Below are some steps to employ the busy mind in strategies to develop and expand upon basic mental focus skills that canin turn build the concentration, contemplation and meditation strength in a more incremental ways. This approach recognizes that though the mind may resist attempts to slow down, as even modest gains are made the draw to take care of your inner self can grow.
Here you may learn how to stay focused through the turmoil of life by following a few tips that teach you how to concentrate on your goal. Be as patient and accepting of yourself as you can. Again, the support of a teacher of a friend with experience can offer helpful support and guidance.

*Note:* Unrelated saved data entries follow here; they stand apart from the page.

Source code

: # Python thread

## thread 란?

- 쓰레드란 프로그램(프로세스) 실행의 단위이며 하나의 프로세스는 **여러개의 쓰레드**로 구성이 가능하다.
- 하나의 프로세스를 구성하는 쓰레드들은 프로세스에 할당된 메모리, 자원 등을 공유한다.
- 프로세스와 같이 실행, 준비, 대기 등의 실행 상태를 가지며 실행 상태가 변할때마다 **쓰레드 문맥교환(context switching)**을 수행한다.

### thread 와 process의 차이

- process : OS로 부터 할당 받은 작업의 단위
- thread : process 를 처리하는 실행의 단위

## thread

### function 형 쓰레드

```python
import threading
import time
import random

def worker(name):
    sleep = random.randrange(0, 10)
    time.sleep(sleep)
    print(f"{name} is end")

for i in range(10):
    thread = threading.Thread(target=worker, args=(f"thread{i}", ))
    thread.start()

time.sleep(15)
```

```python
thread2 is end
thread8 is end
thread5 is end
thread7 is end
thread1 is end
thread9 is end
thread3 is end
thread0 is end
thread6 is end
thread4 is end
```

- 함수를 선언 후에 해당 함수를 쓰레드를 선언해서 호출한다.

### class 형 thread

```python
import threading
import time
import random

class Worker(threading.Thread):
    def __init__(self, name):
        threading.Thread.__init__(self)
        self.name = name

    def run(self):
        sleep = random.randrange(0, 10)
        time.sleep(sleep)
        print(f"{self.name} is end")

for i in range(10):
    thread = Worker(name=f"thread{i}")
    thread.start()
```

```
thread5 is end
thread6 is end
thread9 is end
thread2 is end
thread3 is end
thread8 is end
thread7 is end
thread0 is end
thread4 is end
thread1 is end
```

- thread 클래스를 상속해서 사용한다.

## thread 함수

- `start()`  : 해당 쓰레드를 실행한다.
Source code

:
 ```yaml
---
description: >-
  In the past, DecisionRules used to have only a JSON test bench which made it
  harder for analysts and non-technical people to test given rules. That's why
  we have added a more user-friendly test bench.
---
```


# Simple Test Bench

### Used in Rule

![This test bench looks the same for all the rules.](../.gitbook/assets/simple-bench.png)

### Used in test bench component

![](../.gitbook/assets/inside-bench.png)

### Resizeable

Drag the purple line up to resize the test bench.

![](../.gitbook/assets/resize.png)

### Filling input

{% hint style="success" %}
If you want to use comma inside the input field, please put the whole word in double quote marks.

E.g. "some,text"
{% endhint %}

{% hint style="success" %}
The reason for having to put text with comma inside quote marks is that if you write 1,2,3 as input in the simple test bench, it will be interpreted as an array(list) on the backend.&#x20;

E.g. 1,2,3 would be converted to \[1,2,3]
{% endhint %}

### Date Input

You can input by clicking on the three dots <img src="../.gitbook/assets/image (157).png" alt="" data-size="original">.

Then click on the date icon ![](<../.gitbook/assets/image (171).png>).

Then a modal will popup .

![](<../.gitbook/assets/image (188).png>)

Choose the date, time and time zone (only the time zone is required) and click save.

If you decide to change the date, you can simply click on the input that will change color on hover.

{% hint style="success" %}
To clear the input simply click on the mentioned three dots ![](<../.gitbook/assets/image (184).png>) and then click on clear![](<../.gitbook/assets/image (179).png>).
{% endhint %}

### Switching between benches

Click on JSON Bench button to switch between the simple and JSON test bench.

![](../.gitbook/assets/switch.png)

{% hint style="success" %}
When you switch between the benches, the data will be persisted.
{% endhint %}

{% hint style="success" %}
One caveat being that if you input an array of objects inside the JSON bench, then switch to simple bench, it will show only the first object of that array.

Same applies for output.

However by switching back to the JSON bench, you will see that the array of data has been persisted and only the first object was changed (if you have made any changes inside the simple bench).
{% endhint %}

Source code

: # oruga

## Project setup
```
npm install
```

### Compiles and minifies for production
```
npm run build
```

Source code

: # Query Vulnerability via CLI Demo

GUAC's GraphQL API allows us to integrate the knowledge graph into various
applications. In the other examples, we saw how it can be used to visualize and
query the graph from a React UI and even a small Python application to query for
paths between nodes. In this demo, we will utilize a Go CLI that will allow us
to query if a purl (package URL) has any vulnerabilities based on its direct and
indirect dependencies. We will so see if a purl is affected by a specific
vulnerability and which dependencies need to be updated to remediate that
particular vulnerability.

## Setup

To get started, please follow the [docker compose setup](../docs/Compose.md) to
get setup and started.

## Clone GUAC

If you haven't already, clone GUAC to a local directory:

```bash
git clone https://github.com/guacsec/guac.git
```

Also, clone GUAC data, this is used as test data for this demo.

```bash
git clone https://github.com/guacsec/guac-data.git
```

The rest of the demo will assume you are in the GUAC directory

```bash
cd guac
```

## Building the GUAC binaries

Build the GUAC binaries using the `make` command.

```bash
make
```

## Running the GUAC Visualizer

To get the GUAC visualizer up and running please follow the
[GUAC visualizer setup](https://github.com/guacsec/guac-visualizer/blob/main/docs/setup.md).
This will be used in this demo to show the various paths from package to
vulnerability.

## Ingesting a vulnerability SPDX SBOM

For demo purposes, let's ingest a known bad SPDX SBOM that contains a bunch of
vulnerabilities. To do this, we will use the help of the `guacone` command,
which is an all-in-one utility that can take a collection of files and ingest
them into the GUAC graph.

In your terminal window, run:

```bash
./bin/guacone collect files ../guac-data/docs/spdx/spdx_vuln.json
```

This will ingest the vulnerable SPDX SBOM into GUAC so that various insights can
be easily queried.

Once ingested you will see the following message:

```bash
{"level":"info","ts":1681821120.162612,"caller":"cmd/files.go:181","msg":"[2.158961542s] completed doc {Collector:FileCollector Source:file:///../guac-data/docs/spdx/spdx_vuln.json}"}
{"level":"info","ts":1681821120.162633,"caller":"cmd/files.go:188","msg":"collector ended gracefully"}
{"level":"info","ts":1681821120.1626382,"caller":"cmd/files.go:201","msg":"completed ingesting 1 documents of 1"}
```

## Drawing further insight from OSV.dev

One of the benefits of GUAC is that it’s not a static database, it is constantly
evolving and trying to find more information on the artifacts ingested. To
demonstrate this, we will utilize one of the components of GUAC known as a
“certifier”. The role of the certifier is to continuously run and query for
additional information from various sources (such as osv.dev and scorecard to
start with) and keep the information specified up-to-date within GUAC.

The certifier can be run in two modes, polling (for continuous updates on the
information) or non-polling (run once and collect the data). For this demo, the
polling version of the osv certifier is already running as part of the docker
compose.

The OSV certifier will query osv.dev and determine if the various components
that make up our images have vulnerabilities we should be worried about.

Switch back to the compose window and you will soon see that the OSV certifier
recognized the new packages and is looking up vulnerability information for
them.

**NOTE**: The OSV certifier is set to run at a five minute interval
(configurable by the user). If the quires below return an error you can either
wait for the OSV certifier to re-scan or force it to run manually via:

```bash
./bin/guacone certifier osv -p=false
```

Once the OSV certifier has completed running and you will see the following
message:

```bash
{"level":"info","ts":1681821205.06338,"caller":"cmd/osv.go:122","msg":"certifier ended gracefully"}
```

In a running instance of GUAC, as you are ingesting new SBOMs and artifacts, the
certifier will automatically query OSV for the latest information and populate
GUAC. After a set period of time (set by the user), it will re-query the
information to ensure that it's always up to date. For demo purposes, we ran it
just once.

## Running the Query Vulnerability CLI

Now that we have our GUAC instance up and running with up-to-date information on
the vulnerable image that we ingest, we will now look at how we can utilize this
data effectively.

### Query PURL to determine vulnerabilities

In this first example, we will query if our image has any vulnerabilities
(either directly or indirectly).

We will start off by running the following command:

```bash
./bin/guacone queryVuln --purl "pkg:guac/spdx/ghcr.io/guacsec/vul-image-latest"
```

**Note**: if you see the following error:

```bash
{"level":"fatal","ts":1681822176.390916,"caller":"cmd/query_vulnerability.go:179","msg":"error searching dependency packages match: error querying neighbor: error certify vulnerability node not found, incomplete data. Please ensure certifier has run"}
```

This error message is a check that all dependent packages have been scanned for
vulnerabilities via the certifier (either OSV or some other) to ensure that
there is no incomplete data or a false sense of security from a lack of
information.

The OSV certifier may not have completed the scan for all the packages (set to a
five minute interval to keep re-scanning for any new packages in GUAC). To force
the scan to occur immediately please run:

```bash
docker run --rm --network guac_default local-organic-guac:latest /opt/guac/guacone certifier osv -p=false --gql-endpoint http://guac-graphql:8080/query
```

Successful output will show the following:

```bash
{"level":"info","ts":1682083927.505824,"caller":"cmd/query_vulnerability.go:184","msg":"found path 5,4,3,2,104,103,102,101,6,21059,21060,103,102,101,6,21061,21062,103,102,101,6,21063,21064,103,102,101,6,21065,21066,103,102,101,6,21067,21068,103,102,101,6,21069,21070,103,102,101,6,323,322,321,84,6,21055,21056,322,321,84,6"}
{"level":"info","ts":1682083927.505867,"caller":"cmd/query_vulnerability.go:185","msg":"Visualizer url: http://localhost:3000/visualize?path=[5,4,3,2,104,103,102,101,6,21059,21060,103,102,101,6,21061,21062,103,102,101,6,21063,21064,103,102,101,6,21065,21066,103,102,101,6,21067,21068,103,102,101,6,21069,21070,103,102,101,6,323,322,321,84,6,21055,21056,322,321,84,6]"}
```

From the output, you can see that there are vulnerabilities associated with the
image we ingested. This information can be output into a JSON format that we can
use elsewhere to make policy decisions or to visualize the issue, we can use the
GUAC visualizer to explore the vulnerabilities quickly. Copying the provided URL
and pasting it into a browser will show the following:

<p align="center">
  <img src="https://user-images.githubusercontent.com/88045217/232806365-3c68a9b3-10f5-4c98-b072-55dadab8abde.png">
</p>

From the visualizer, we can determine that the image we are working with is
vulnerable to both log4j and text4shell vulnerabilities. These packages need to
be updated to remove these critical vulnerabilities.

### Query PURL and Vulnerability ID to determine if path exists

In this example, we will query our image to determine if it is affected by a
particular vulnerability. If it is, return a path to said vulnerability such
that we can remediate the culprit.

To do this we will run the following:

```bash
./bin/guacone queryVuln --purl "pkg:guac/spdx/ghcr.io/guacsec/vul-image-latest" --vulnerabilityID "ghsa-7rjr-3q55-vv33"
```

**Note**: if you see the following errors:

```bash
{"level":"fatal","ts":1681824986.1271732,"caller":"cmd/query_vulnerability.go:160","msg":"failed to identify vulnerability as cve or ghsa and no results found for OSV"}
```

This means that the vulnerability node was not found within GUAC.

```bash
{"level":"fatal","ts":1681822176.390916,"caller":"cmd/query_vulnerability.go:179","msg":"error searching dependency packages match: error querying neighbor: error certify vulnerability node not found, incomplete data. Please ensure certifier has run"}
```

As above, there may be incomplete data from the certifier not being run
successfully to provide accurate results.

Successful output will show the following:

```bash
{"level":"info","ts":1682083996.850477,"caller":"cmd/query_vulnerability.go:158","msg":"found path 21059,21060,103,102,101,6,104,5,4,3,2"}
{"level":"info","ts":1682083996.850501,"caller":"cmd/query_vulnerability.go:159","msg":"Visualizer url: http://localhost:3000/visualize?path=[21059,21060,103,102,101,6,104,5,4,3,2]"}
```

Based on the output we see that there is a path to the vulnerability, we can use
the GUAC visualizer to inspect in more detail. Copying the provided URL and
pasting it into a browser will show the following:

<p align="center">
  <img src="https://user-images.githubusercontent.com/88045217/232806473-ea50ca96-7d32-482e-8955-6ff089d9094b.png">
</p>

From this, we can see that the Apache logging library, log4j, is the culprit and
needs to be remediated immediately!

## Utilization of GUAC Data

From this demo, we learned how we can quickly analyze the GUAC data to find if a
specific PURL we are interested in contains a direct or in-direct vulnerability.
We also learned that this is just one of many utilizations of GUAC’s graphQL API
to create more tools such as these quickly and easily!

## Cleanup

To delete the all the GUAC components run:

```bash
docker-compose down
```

One of the main problems that deter a person’s success is their lack of concentration. Lapses encourage disturbances to get in the way and stall progress. If ones wishes to proceed on their road to success, it is imperative they learn how to concentrate. Here are some easy to learn exercises that are easy to implement.
1) Silence or Noise:
Most people cannot concentrate when it is too noisy, but others work better with music or others in the midst of a crowded room. If you are not aware as yet what best suits you, then try out the different environments. How? Take a notepad and a pencil or pen with you and try and write down a letter in all the three circumstances in a set amount of time. Five minutes. That is all you will need to determine where your source of concentration lies. How? Check not only for length but also for development as that is more important.
2) Focal Point:
Every morning, before you leave for work or on the way, stare at any object for five minutes. You can do this while in the toilet, car or bus. You will find this difficult, but whatever happens, do not move your gaze away. Hold it. Wait. And then, as the minutes pass you may find yourself deeply meditating about things that happened to you yesterday or challenges you have to face in a few minutes. Congratulations. You have begun to explore the art of concentration.
3) Deep Breathing:
In the beginning, you can do this while staring at the object from tip number two, but if you wish to move towards real concentration, do this separately. Sit down on the floor or a chair with your spine straight. If its hard, place a cushion. Close your eyes. Breathe. Count the number of inhales. When you have reached 100, start counting backwards but this time count the exhales. If you get lost or distracted start over. Mastering this will take you a while, but once you do move on to other kinds of mathmatical calculations such as naming the months of the year from December backwards or alphabetically. After that, make up exercises as you like.
Focus on an animal: cat, dog or even ant or bird. Follow their every movement as if they exist in a vaccumm. Study every tiny spot on their body. The point of this is to learn how to diversify your concentration in such a way that movement does not deter you from your goal.
Practice the above four tips and like magic, you may start enjoying life to its fullest because you will be able to focus on the things you want to focus on and disregard those that disrupt. Practice the above tips daily and you will be that much more closer to achieving your dreams and goals. As always please read my website disclaimer before beginning this or any practice described here.